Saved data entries
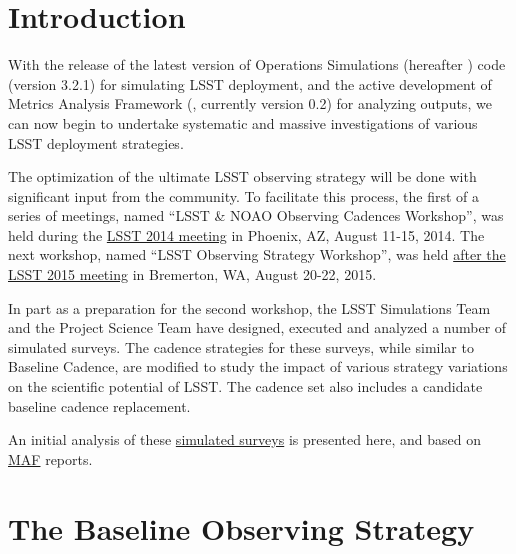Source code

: 
\section{Introduction}
\def\secname{cadexp:intro}\label{sec:\secname}

With the release of the latest version of Operations Simulations
(hereafter \OpSim) code (version 3.2.1)  for simulating LSST
deployment, and the active development of Metrics Analysis Framework
(\MAF,  currently version 0.2) for analyzing \OpSim outputs, we can
now begin to undertake systematic and  massive investigations of
various LSST deployment strategies.

The optimization of the ultimate LSST observing strategy will be done
with significant input from  the community. To facilitate this
process, the first of a series of meetings, named ``LSST \& NOAO
Observing Cadences Workshop'', was held during the
\href{https://project.lsst.org/meetings/ocw}{LSST 2014 meeting} in
Phoenix, AZ, August 11-15, 2014. The next workshop, named ``LSST
Observing Strategy Workshop'',  was held
\href{http://lsstsciencecollaborations.github.io/ObservingStrategy/}{after
the LSST 2015 meeting} in Bremerton, WA, August 20-22, 2015.

In part as a preparation for the second workshop, the LSST
Simulations Team and the Project Science Team have designed, executed
and analyzed a number of simulated surveys.  The cadence strategies
for these surveys, while similar to Baseline Cadence, are modified to
study the impact of various strategy variations on the scientific
potential of LSST\@. The cadence set also includes a candidate baseline
cadence replacement.

An initial analysis of these
\href{http://ops2.lsst.org:8080}{simulated surveys} is presented here,
and based on \href{https://confluence.lsstcorp.org/display/SIM/MAF+documentation}{MAF}
reports.


\listofopsimdbs

\navigationbar


\section{The Baseline Observing Strategy}
\def\secname{cadexp:baseline}\label{sec:\secname}

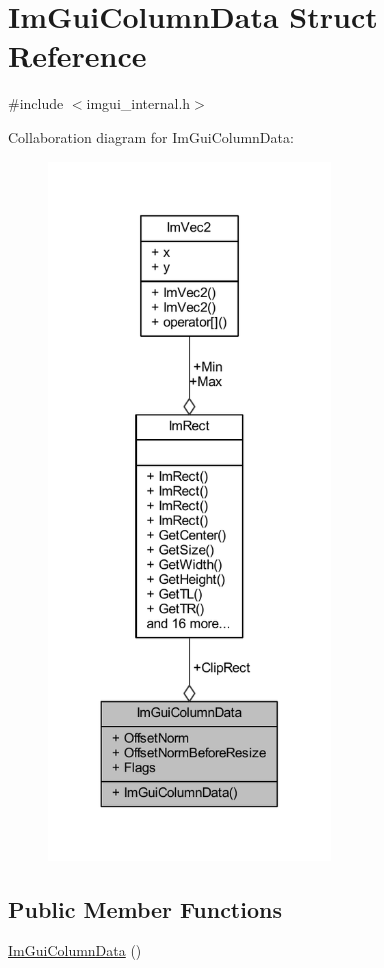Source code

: \hypertarget{struct_im_gui_column_data}{}\section{Im\+Gui\+Column\+Data Struct Reference}
\label{struct_im_gui_column_data}


{\ttfamily \#include $<$imgui\+\_\+internal.\+h$>$}



Collaboration diagram for Im\+Gui\+Column\+Data\+:
\nopagebreak
\begin{figure}[H]
\begin{center}
\leavevmode
\includegraphics[width=212pt]{struct_im_gui_column_data__coll__graph}
\end{center}
\end{figure}
\subsection*{Public Member Functions}
\begin{DoxyCompactItemize}
\item 
\mbox{\hyperlink{struct_im_gui_column_data_a296c9275c6e711dfd63ac0a3c1bb8c99}{Im\+Gui\+Column\+Data}} ()
\end{DoxyCompactItemize}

__What is being asked__: Take the stretch of lines above from the one containing "the LSST 2015" through the one containing "for these surveys, while" and repeat it exactly, adding no other line.

__Completed exercise__:
the LSST 2015 meeting} in Bremerton, WA, August 20-22, 2015.

In part as a preparation for the second workshop, the LSST
Simulations Team and the Project Science Team have designed, executed
and analyzed a number of simulated surveys.  The cadence strategies
for these surveys, while similar to Baseline Cadence, are modified to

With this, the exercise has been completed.